One location is not representative of the whole network.
California is leading the rollout and is a few years ahead of the rest of the nation. Soon enough the problem will be everywhere. The math just doesn’t work when it takes almost an hour to charge.
Read up. Very basic math
http://www.consumerreports.org/tesla/tesla-superchargers-model-3/
OK, we are going to assume every Tesla owner is going to drive 50% more miles than the american car owner 18,000 miles instead of 12,000 miles, we are also going to assume any Tesla owner is going to charge at home, they are all going to use the SC network, and we are going to assume they are going to drive 180 miles between charges. So for 18,000 miles each Tesla have to charge 100 times a year. We know there are 100,000 Teslas sold until December 2015, if each one charge 100 times equals 10,000,000 charges per year, divided 3439 stalls, each stall is going to be used 2907 times during the year or 8 times a day.
The math shows the SC network is going to be enough, Tesla has to start installing more stalls where the demand is growing. It’s a matter of supply and demand.

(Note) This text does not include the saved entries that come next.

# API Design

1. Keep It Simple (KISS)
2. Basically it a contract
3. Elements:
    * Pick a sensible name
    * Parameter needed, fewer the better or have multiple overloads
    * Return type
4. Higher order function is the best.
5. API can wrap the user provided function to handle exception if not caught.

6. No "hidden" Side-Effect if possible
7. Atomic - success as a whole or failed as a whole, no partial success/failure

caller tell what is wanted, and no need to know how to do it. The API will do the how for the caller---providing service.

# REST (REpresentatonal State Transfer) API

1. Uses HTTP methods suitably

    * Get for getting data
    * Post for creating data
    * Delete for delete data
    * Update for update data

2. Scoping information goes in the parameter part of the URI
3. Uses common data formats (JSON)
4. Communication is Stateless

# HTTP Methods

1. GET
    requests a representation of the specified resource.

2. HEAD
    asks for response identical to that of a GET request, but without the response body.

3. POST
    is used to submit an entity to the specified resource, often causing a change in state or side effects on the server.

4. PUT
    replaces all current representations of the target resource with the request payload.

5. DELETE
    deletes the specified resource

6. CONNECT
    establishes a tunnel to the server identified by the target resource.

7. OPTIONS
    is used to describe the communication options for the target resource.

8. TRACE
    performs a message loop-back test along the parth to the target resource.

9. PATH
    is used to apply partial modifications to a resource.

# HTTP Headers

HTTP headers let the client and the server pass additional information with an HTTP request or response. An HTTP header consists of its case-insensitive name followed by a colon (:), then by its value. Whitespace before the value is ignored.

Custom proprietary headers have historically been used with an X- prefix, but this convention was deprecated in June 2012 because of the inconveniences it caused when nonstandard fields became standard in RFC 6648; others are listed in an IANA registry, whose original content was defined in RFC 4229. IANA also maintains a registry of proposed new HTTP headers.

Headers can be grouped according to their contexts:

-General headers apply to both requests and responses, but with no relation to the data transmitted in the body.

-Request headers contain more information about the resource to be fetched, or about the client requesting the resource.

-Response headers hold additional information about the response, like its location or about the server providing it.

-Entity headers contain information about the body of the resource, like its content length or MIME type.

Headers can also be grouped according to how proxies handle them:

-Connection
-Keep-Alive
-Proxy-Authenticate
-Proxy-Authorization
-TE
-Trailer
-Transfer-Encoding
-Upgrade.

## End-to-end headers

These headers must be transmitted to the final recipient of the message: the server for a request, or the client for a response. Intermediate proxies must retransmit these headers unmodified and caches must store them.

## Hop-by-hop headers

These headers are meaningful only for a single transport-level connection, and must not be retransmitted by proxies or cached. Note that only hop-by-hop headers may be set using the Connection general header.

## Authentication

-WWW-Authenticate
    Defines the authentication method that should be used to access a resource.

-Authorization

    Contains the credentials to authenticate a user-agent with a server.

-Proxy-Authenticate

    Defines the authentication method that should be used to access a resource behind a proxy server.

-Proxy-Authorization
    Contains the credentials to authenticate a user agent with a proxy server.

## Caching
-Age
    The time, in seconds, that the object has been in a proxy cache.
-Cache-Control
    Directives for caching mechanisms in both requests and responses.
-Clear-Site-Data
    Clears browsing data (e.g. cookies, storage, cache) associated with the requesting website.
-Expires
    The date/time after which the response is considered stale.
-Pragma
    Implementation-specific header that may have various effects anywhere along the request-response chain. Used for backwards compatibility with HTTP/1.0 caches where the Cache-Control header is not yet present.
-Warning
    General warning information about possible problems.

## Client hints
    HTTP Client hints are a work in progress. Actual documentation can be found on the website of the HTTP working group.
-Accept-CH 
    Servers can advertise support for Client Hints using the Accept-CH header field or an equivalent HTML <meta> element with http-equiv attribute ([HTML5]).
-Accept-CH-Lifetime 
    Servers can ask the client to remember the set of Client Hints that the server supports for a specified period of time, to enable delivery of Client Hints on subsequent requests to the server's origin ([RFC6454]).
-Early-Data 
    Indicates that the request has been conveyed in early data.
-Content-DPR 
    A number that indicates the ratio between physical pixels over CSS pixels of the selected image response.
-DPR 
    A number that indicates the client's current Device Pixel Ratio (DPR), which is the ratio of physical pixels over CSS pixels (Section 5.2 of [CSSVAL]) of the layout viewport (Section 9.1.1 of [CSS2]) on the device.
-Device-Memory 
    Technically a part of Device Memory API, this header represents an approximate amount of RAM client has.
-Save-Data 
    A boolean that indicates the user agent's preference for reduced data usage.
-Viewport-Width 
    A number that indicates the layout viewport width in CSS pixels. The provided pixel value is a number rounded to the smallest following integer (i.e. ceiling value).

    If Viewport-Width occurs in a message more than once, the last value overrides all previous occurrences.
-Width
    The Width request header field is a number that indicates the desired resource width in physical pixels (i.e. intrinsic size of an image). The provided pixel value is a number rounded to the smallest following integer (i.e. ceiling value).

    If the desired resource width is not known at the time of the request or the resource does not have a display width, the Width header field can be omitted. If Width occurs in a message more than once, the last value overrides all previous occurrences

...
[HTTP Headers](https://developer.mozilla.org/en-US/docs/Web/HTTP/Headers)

I can see you didn’t go to the Ivy League because your just exposed yourself as unable to understand peak use. Have you ever tried to get a dinner reservation on Saturday night at 7:30 or a hotel room during X-mas at Vail? Sure you will have no wait at midnight any day of the week but there will be unacceptable waits on every busy weekend during peak travel times. The SC network is a shell game scam that can never work because the math doesn’t work. The more cars they sell the worse it will become. The result will be that most owners will not drive their Tesla on peak times if there is any risk of needing to SC. This is already happening here in SoCal. So 100k for a car you can’t use on the weekends. It just isn’t a practical car except around town and only a fanatic would buy it as their only car. The marketing is completely dishonest.
The quality and scale of the SC network is Tesla’s ace-in-the-hole. The GM Bolt looks to be a worthy competitor to the model 3, except that the CCS quick charge infrastructure is inferior in scale and quality, CCS is an optional extra and worst of all GM have chosen not to invest in the expansion of the DC fast charge network like BMW/Nissan.
The lack of investment in the DC Fast charge network makes no sense to me, which got me thinking. I wonder if there will be a surprise announcement when the Bolt is released regarding Tesla SC compatibility. All it would take is an adapter. GM may have decided to invest in the SC network rather than the CCS network. Let’s hope so.